Once upon a time, there was a deadly product. However, most people did not think it was nearly as deadly as it actually was. A large, booming industry grew up around this product. Many thousands - millions, even - of hard-working people worked in this industry. Most of them were good people who loved their families and had no idea they were selling a product that would very likely kill their customers, or the children of their customers.
Over time, evidence began to emerge that revealed the product to be exceedingly dangerous. Millions of users were dying horribly, and the public became outraged. The industry producing the product began to spend millions of dollars assuring people of the safety of the product, but it didn't last long. The secret got out.
This put members of that industry in a bind. If they continued to deny that their products were dangerous, they would lose credibility, and their sales would continue to decrease. If they tried to find a way to make their product safer, they might spend millions of dollars on a lost cause, since there was no guarantee that their product could ever be made safe.

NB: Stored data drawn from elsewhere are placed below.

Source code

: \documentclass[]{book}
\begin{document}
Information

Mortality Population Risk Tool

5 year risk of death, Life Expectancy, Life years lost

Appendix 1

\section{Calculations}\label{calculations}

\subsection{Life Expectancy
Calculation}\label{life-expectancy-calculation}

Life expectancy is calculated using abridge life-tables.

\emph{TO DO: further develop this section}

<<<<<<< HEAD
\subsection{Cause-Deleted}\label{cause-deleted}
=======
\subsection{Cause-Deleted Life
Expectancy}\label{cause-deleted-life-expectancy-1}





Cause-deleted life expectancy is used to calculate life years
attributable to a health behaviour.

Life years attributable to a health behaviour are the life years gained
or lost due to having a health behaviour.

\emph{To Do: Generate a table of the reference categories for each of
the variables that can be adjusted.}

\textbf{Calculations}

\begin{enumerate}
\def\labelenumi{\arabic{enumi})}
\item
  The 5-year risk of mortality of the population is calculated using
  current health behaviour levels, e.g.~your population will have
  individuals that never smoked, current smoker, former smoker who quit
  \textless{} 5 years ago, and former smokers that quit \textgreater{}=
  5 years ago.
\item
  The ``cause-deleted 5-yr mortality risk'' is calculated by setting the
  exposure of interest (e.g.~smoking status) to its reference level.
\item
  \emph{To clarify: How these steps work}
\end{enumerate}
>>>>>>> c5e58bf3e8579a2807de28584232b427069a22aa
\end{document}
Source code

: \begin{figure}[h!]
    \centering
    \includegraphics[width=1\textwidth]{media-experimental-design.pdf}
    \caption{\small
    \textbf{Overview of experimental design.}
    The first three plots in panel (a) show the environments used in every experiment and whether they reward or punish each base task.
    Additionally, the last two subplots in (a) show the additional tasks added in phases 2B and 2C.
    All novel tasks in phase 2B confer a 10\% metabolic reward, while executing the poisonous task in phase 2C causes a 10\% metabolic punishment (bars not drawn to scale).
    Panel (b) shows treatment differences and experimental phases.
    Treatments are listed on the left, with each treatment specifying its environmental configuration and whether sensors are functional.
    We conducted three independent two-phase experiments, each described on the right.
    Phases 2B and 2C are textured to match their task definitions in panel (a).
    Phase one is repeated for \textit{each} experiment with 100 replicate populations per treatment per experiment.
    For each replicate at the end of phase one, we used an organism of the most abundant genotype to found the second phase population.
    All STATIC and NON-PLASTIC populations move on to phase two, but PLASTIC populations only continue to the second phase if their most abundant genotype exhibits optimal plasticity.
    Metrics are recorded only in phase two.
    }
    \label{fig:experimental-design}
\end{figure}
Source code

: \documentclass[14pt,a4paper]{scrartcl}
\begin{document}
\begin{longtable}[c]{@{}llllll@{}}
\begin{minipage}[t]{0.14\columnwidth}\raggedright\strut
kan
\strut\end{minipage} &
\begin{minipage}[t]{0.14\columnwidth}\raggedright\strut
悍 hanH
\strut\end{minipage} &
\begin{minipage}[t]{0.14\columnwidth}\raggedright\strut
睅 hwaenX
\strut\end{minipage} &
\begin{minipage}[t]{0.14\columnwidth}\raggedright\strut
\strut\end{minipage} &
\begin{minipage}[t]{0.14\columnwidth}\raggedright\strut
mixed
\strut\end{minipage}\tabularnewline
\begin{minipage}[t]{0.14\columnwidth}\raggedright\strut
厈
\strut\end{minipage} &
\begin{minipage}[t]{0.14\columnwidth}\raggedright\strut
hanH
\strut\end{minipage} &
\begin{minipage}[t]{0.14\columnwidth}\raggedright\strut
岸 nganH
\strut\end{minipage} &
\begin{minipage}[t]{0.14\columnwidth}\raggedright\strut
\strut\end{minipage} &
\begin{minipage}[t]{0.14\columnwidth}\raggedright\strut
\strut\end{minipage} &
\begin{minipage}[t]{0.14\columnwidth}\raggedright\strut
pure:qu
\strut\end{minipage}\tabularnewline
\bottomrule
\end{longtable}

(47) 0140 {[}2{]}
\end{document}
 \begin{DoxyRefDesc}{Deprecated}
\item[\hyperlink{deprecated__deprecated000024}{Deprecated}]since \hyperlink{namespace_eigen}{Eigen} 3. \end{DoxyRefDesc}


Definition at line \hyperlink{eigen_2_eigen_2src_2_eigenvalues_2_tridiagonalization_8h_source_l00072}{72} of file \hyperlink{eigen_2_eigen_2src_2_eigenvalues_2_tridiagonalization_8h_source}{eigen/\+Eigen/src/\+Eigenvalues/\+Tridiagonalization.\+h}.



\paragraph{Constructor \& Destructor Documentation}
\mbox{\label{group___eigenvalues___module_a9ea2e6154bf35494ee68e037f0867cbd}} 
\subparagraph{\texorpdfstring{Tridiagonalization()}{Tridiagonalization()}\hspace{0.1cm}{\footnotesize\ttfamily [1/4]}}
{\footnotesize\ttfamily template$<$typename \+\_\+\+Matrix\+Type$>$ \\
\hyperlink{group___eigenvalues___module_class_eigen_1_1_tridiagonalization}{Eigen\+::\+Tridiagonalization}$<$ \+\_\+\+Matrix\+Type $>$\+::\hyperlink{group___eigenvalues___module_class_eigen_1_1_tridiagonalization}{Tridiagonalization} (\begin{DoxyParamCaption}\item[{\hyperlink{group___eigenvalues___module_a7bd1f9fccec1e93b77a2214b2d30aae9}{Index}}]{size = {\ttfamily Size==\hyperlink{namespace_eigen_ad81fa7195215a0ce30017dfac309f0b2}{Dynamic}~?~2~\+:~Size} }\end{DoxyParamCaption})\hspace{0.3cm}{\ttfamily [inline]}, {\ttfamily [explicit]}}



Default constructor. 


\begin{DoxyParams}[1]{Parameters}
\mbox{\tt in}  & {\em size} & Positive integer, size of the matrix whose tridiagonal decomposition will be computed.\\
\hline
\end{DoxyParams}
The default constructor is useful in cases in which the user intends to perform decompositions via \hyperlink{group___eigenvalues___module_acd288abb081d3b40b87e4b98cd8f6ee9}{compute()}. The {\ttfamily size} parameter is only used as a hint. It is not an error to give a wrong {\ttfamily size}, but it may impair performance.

So instead of moving to another industry, or trying to make their product safer, or giving in and accepting intense state and federal regulation, they began to push back. The industry published phony studies and emphasized apocryphal anecdotes touting the importance of their product. They began to market it as a "freedom" and a "right," even running to the Constitution of the United States in an effort to insist that any regulation, no matter how reasonable, would be impossible. They began to blame the victims, insisting that those harmed by the product had no one but themselves to blame.
But it didn't work. Public opinion turned against the product. When studies finally were permitted, the danger of the product was undeniable. Without the protection of a federal government willing to defend them against the people, the industry that made the product was soon drowning in lawsuits. People who used the products made by the industry became social pariahs, and soon they could only use the products on their own property or in controlled, strictly regulated indoor facilities. As such, the industry is now dying, just like its customer base.
The industry is, of course, the tobacco industry. But it could just as easily be the gun industry. By refusing to submit to the will of the people, the gun industry, like the tobacco industry before it, has made itself socially unacceptable. Rather than giving in to reasonable demands on tort liability, education and regulation, they have dug in their heels for a short temporary profit. This will soon backlash on them, and they will be subject to regulation on an immense and damning scale, which will make it very difficult for them to make money at all.
On the upside, some day, guns will be as popular and widespread as cigarettes, and the only people harmed by them will be those few holdouts, old-timers and social outcasts who buck the popular opinion and actually use the things.